Ten RCTs were included in the review. The studies randomised 973 participants experiencing pain or subfertility associated with endometriosis. Five RCTs compared laparoscopic ablation or excision versus diagnostic laparoscopy only. Two RCTs compared laparoscopic excision versus diagnostic laparoscopy only. Two RCTs compared laparoscopic excision versus ablation. One RCT compared laparoscopic ablation versus diagnostic laparoscopy and injectable gonadotropin-releasing hormone analogue (GnRHa) (goserelin) with add-back therapy. Common limitations in the primary studies included lack of clearly-described blinding, failure to fully describe methods of randomisation and allocation concealment, and risk of attrition bias.

Laparoscopic surgery was associated with decreased overall pain (measured as ‘pain better or improved’) compared with diagnostic laparoscopy, both at six months (odds ratio (OR) 6.58, 95% CI 3.31 to 13.10, 3 RCTs, 171 participants, I2 = 0%, moderate quality evidence) and at 12 months (OR 10.00, 95% CI 3.21 to 31.17, 1 RCT, 69 participants, low quality evidence). Compared with diagnostic laparoscopy, laparoscopic surgery was also associated with an increased live birth or ongoing pregnancy rate (OR 1.94, 95% CI 1.20 to 3.16, P = 0.007, 2 RCTs, 382 participants, I2 = 0%, moderate quality evidence) and increased clinical pregnancy rate (OR 1.89, 95% CI 1.25 to 2.86, P = 0.003, 3 RCTs, 528 participants, I2 = 0%, moderate quality evidence). Two studies collected data on adverse events (including infection, vascular and visceral injury and conversion to laparotomy) and reported no events in either arm. Other studies did not report this outcome. The similar effect of laparoscopic surgery and diagnostic laparotomy on the rate of miscarriage per pregnancy was imprecise (OR 0.94, 95% CI 0.35 to 2.54, 2 studies, 112 women, moderate quality evidence).

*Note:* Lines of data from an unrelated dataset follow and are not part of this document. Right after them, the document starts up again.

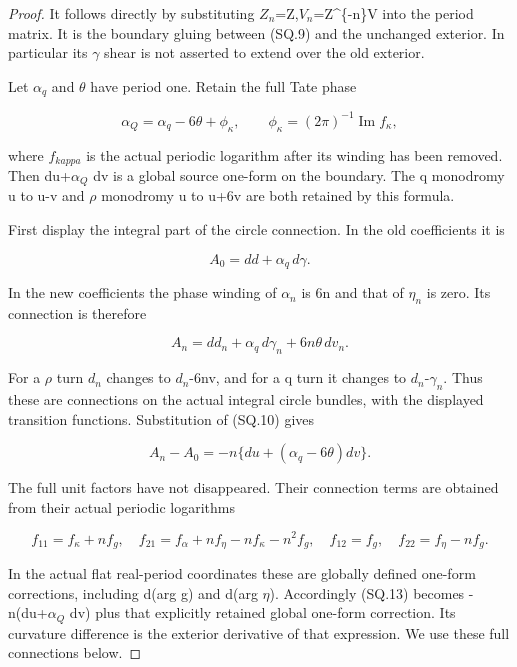 \begin{proof}
It follows directly by substituting \(Z_{n}\)=Z,\(V_{n}\)=Z\^{}\{-n\}V into the
period matrix. It is the boundary gluing between (SQ.9) and the
unchanged exterior. In particular its \(\gamma\) shear is not asserted to
extend over the old exterior.

Let \(\alpha_{q}\) and \(\theta\) have period one. Retain the full Tate phase

\[
 \alpha_Q=\alpha_q-6\theta+\phi_\kappa,
 \qquad \phi_\kappa=(2\pi)^{-1}\operatorname{Im}f_\kappa,
                                                        \tag{SQ.11}
\]

where \(f_{kappa}\) is the actual periodic logarithm after its winding has
been removed. Then du+\(\alpha_{Q}\) dv is a global source one-form on the
boundary. The q monodromy u to u-v and \(\rho\) monodromy u to u+6v
are both retained by this formula.

First display the integral part of the circle connection. In the
old coefficients it is

\[
 A_0=dd+\alpha_q\,d\gamma.
\]

In the new coefficients the phase winding of \(\alpha_{n}\) is 6n and
that of \(\eta_{n}\) is zero. Its connection is therefore

\[
 A_n=dd_n+\alpha_q\,d\gamma_n+6n\theta\,dv_n.
                                                        \tag{SQ.12}
\]

For a \(\rho\) turn \(d_{n}\) changes to \(d_{n}\)-6nv, and for a q turn it changes
to \(d_{n}\)-\(\gamma_{n}\). Thus these are connections on the actual integral
circle bundles, with the displayed transition functions. Substitution
of (SQ.10) gives

\[
 A_n-A_0=-n\{du+(\alpha_q-6\theta)dv\}.             \tag{SQ.13}
\]

The full unit factors have not disappeared. Their connection terms
are obtained from their actual periodic logarithms

\[
 f_{11}=f_\kappa+nf_g,\quad
 f_{21}=f_\alpha+nf_\eta-nf_\kappa-n^2f_g,\quad
 f_{12}=f_g,\quad f_{22}=f_\eta-nf_g.                \tag{SQ.14}
\]

In the actual flat real-period coordinates these are globally defined
one-form corrections, including d(arg g) and d(arg \(\eta\)). Accordingly
(SQ.13) becomes -n(du+\(\alpha_{Q}\) dv) plus that explicitly retained
global one-form correction. Its curvature difference is the exterior
derivative of that expression. We use these full connections below.


\end{proof}

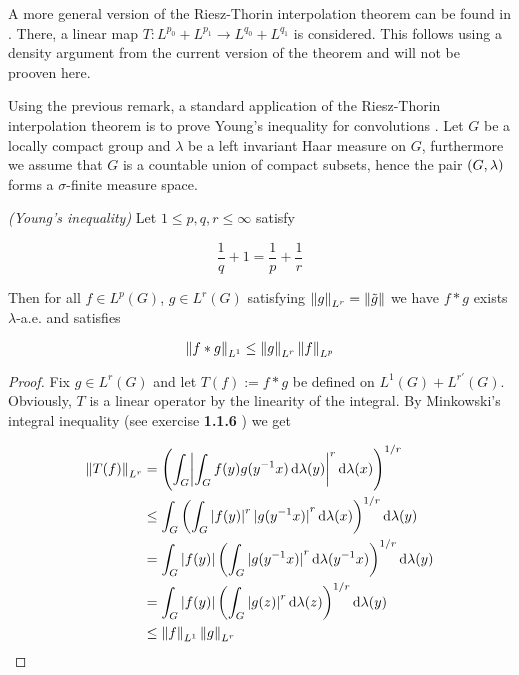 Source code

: \begin{remark}
	A more general version of the Riesz-Thorin interpolation theorem can be found in \textup{\cite[200--202]{folland:real_analysis:1999}}. There, a linear map $T: L^{p_0} + L^{p_1} \rightarrow L^{q_0} + L^{q_1}$ is considered. This follows using a density argument from the current version of the theorem and will not be prooven here.
	\label{rem:extension}
\end{remark}

\begin{remark}
	Using the previous remark, a standard application of the Riesz-Thorin interpolation theorem is to prove Young's inequality for convolutions \textup{\cite[22--23]{grafakos:fourier:2014}}. Let $G$ be a locally compact group and $\lambda$ be a left invariant Haar measure on $G$, furthermore we assume that $G$ is a countable union of compact subsets, hence the pair $\del{ G,\lambda }$ forms a $\sigma$-finite measure space.

\begin{theorem*}\emph{(Young's inequality)}
	Let $1 \leq p,q,r \leq \infty$ satisfy

	\begin{equation}
		\frac{1}{q} + 1 = \frac{1}{p} + \frac{1}{r}
		\label{hyp:young}
	\end{equation}

	Then for all $f \in L^p(G)$, $g \in L^r( G )$
	satisfying $\norm[0]{g}_{L^r} = \norm[0]{\tilde{g}}$ we have $f \ast g$ exists $\lambda$-a.e. and satisfies

	\begin{equation*}
		\norm[0]{f \ast g}_{L^1} \leq \norm[0]{g}_{L^r} \norm[0]{f}_{L^p}
	\end{equation*}
\end{theorem*}
	
\begin{proof}
	Fix $g \in L^r( G )$ and let $T(f) := f \ast g$ be defined on $L^1( G ) + L^{r'}( G )$. Obviously, $T$ is a linear operator by the linearity of the integral. By Minkowski's integral inequality (see exercise \textbf{1.1.6} \cite[13]{grafakos:fourier:2014}) we get

	\begin{equation*}
		\begin{aligned}
			\norm[0]{T(f)}_{L^r} &= \del{\int_G \abs{ \int_G f(y)g(y^{-1}x) \d\lambda(y)}^r \d\lambda(x)}^{1/r}\\
			&\leq \int_G \del{ \int_G \abs[0]{ f(y) }^r \abs[0]{ g(y^{-1}x) }^r \d\lambda(x)}^{1/r} \d\lambda(y)\\
			&= \int_G \abs[0]{ f(y)} \del{ \int_G \abs[0]{ g(y^{-1}x)}^r \d\lambda(y^{-1}x) }^{1/r} \d\lambda(y)\\
			&= \int_G \abs[0]{ f(y) } \del{ \int_G \abs[0]{ g(z) }^r \d\lambda(z) }^{1/r} \d\lambda(y)\\
			&\leq \norm[0]{f}_{L^1} \norm[0]{g}_{L^r}
		\end{aligned} 
	\end{equation*}


\end{proof}
\end{remark}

When laparoscopic ablation was compared with diagnostic laparoscopy plus medical therapy (GnRHa plus add-back therapy), more women in the ablation group reported that they were pain free at 12 months (OR 5.63, 95% CI 1.18 to 26.85, 1 RCT, 35 participants, low quality evidence).

The difference between laparoscopic ablation and laparoscopic excision in the proportion of women reporting overall pain relief at 12 months on a VAS 0 to 10 pain scale was 0 (95% CI -1.22 to 1.22, P = 1.00, 1 RCT, 103 participants, low quality evidence).